Spatial--temporal mesoscale modeling of rainfall intensity using gage and radar data

Spatial--temporal mesoscale modeling of rainfall intensity using gage   and radar data

Gridded estimated rainfall intensity values at very high spatial and temporal resolution levels are needed as main inputs for weather prediction models to obtain accurate precipitation forecasts, and to verify the performance of precipitation forecast models. These gridded rainfall fields are also the main driver for hydrological models that forecast flash floods, and they are essential for disaster prediction associated with heavy rain. Rainfall information can be obtained from rain gages that provide relatively accurate estimates of the actual rainfall values at point-referenced locations, but they do not characterize well enough the spatial and temporal structure of the rainfall fields. Doppler radar data offer better spatial and temporal coverage, but Doppler radar measures effective radar reflectivity ($Ze$) rather than rainfall rate ($R$). Thus, rainfall estimates from radar data suffer from various uncertainties due to their measuring principle and the conversion from $Ze$ to $R$. We introduce a framework to combine radar reflectivity and gage data, by writing the different sources of rainfall information in terms of an underlying unobservable spatial temporal process with the true rainfall values. We use spatial logistic regression to model the probability of rain for both sources of data in terms of the latent true rainfall process. We characterize the different sources of bias and error in the gage and radar data and we estimate the true rainfall intensity with its posterior predictive distribution, conditioning on the observed data.


💡 Research Summary

The paper addresses the critical need for high‑resolution, spatio‑temporal rainfall intensity fields that serve as inputs for numerical weather prediction, flash‑flood forecasting, and disaster risk assessment. Traditional rain‑gauge networks provide accurate point measurements but lack spatial coverage, while Doppler radar offers dense coverage but measures reflectivity (Zₑ) rather than rain rate (R), introducing conversion uncertainties such as attenuation, beam blockage, and non‑linear Zₑ‑R relationships. To reconcile these complementary data sources, the authors formulate a unified statistical framework that treats the true, unobservable rainfall intensity field as a latent spatio‑temporal process.

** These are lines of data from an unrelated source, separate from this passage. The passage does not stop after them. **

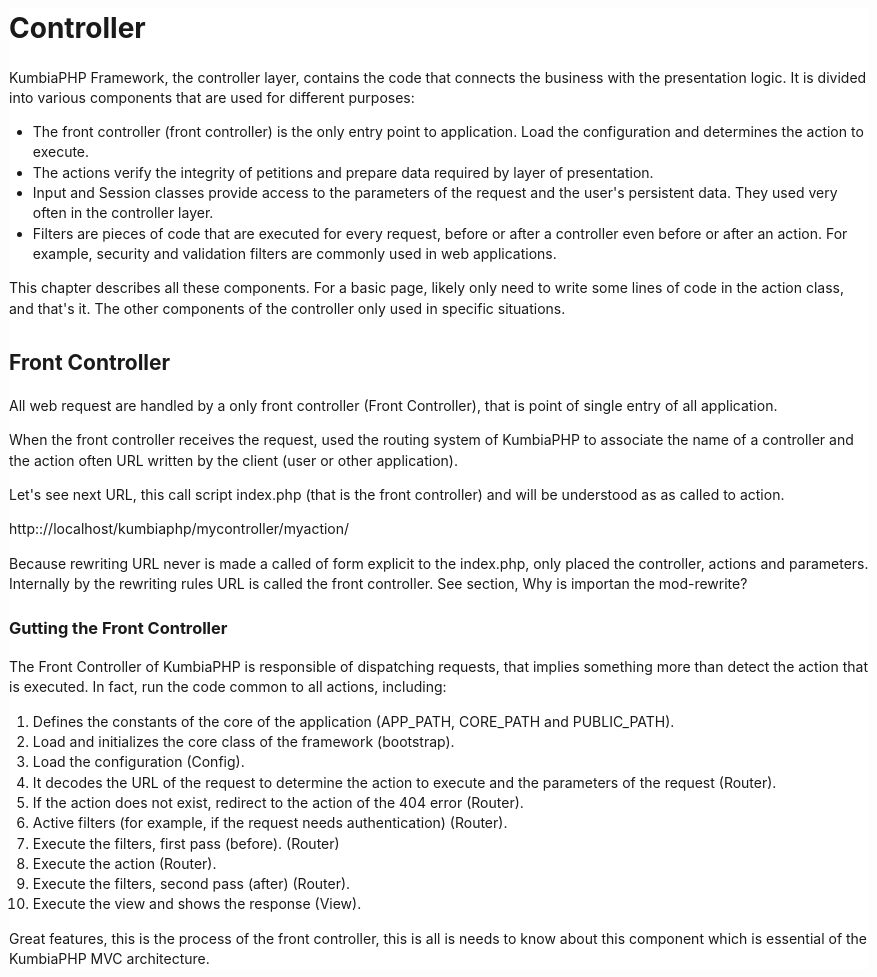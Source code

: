 # Controller

KumbiaPHP Framework, the controller layer, contains the code that connects the business with the presentation logic. It is divided into various components that are used for different purposes:

- The front controller (front controller) is the only entry point to application. Load the configuration and determines the action to execute.
- The actions verify the integrity of petitions and prepare data required by layer of presentation.
- Input and Session classes provide access to the parameters of the request and the user's persistent data. They used very often in the controller layer.
- Filters are pieces of code that are executed for every request, before or after a controller even before or after an action. For example, security and validation filters are commonly used in web applications.

This chapter describes all these components. For a basic page, likely only need to write some lines of code in the action class, and that's it. The other components of the controller only used in specific situations.

## Front Controller

All web request are handled by a only front controller (Front Controller), that is point of single entry of all application.

When the front controller receives the request, used the routing system of KumbiaPHP to associate the name of a controller and the action often URL written by the client (user or other application).

Let's see next URL, this call script index.php (that is the front controller) and will be understood as as called to action.

http:://localhost/kumbiaphp/mycontroller/myaction/

Because rewriting URL never is made a called of form explicit to the index.php, only placed the controller, actions and parameters. Internally by the rewriting rules URL is called the front controller. See section, Why is importan the mod-rewrite?

### Gutting the Front Controller

The Front Controller of KumbiaPHP is responsible of dispatching requests, that implies something more than detect the action that is executed. In fact, run the code common to all actions, including:

  1. Defines the constants of the core of the application (APP_PATH, CORE_PATH and PUBLIC_PATH).
  2. Load and initializes the core class of the framework (bootstrap).
  3. Load the configuration (Config).
  4. It decodes the URL of the request to determine the action to execute and the parameters of the request (Router).
  5. If the action does not exist, redirect to the action of the 404 error (Router).
  6. Active filters (for example, if the request needs authentication) (Router).
  7. Execute the filters, first pass (before). (Router)
  8. Execute the action (Router).
  9. Execute the filters, second pass (after) (Router).
 10. Execute the view and shows the response (View).

Great features, this is the process of the front controller, this is all is needs to know about this component which is essential of the KumbiaPHP MVC architecture.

Both gauge and radar observations are expressed as binary indicators of rain occurrence, linked to the latent field through spatial logistic regression models. For gauges, the probability of detecting rain at location (x, t) is modeled as logit P₁ = α₁ + β₁ · T(x,t), where T(x,t) denotes the latent intensity, α₁ captures systematic gauge bias, and β₁ reflects sensor sensitivity. Radar observations are similarly modeled as logit P₂ = α₂ + β₂ · T(x,t), but the radar model incorporates additional covariates (e.g., range, elevation) to account for distance‑dependent attenuation and terrain‑induced blockage. The latent field itself is endowed with a Gaussian Process prior, allowing flexible spatial correlation and temporal smoothness controlled by hyper‑parameters (variance, length‑scale).

A Bayesian inference scheme is employed: prior distributions are assigned to all bias parameters (α₁, α₂, β₁, β₂) and GP hyper‑parameters, reflecting expert knowledge or historical calibration. Posterior distributions are sampled using a hybrid Markov chain Monte Carlo algorithm that combines Gibbs updates for conjugate components and Metropolis‑Hastings steps for non‑conjugate parts. This yields, for each grid cell and time step, a full predictive distribution of rainfall intensity, not merely a point estimate.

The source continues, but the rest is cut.